Work instruction:
Restate word for word every entry that appears below, skipping its pictures.

Information provided:
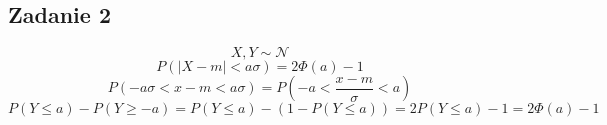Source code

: \subsection{Zadanie 2}

\begin{equation*}
X,Y\sim{\mathcal{N}}
\end{equation*}
\begin{equation*}
P(|X-m|<a\sigma)=2\Phi{(a)}-1
\end{equation*}
\begin{equation*}
P(-a\sigma<x-m<a\sigma)=P(-a<\frac{x-m}{\sigma}<a)
\end{equation*}
\begin{equation*}
P(Y\leq{a})-P(Y\geq{-a})=P(Y\leq{a})-(1-P(Y\leq{a}))=2P(Y\leq{a})-1=2\Phi{(a)}-1
\end{equation*}
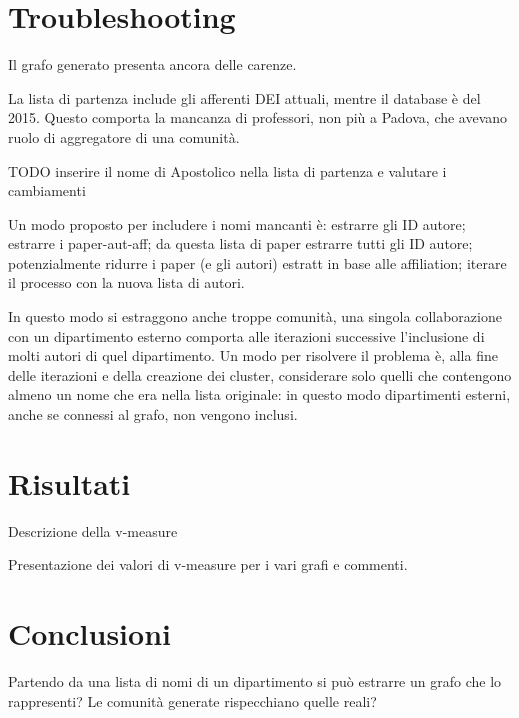 \documentclass[12pt,a4paper,twoside]{report}
\begin{document}


\whitePage
\chapter{Troubleshooting} \label{cap:trouble}
Il grafo generato presenta ancora delle carenze.

La lista di partenza include gli afferenti DEI attuali, mentre il database è del 2015. Questo comporta la mancanza di professori, non più a Padova, che avevano ruolo di aggregatore di una comunità.

TODO inserire il nome di Apostolico nella lista di partenza e valutare i cambiamenti

Un modo proposto per includere i nomi mancanti è: estrarre gli ID autore; estrarre i paper-aut-aff; da questa lista di paper estrarre tutti gli ID autore; potenzialmente ridurre i paper (e gli autori) estratt in base alle affiliation; iterare il processo con la nuova lista di autori.

In questo modo si estraggono anche troppe comunità, una singola collaborazione con un dipartimento esterno comporta alle iterazioni successive l'inclusione di molti autori di quel dipartimento. Un modo per risolvere il problema è, alla fine delle iterazioni e della creazione dei cluster, considerare solo quelli che contengono almeno un nome che era nella lista originale: in questo modo dipartimenti esterni, anche se connessi al grafo, non vengono inclusi.



\whitePage
\chapter{Risultati} \label{cap:risultati}
Descrizione della v-measure

Presentazione dei valori di v-measure per i vari grafi e commenti.



\whitePage
\chapter{Conclusioni} \label{cap:conclusioni}
Partendo da una lista di nomi di un dipartimento si può estrarre un grafo che lo rappresenti? Le comunità generate rispecchiano quelle reali?




\nocite{*} %

\end{document}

Output for this exercise:
Source code

: \subsection{Zadanie 2}

\begin{equation*}
X,Y\sim{\mathcal{N}}
\end{equation*}
\begin{equation*}
P(|X-m|<a\sigma)=2\Phi{(a)}-1
\end{equation*}
\begin{equation*}
P(-a\sigma<x-m<a\sigma)=P(-a<\frac{x-m}{\sigma}<a)
\end{equation*}
\begin{equation*}
P(Y\leq{a})-P(Y\geq{-a})=P(Y\leq{a})-(1-P(Y\leq{a}))=2P(Y\leq{a})-1=2\Phi{(a)}-1
\end{equation*}
 \documentclass[12pt,a4paper,twoside]{report}
\begin{document}


\whitePage
\chapter{Troubleshooting} \label{cap:trouble}
Il grafo generato presenta ancora delle carenze.

La lista di partenza include gli afferenti DEI attuali, mentre il database è del 2015. Questo comporta la mancanza di professori, non più a Padova, che avevano ruolo di aggregatore di una comunità.

TODO inserire il nome di Apostolico nella lista di partenza e valutare i cambiamenti

Un modo proposto per includere i nomi mancanti è: estrarre gli ID autore; estrarre i paper-aut-aff; da questa lista di paper estrarre tutti gli ID autore; potenzialmente ridurre i paper (e gli autori) estratt in base alle affiliation; iterare il processo con la nuova lista di autori.

In questo modo si estraggono anche troppe comunità, una singola collaborazione con un dipartimento esterno comporta alle iterazioni successive l'inclusione di molti autori di quel dipartimento. Un modo per risolvere il problema è, alla fine delle iterazioni e della creazione dei cluster, considerare solo quelli che contengono almeno un nome che era nella lista originale: in questo modo dipartimenti esterni, anche se connessi al grafo, non vengono inclusi.



\whitePage
\chapter{Risultati} \label{cap:risultati}
Descrizione della v-measure

Presentazione dei valori di v-measure per i vari grafi e commenti.



\whitePage
\chapter{Conclusioni} \label{cap:conclusioni}
Partendo da una lista di nomi di un dipartimento si può estrarre un grafo che lo rappresenti? Le comunità generate rispecchiano quelle reali?




\nocite{*} %

\end{document}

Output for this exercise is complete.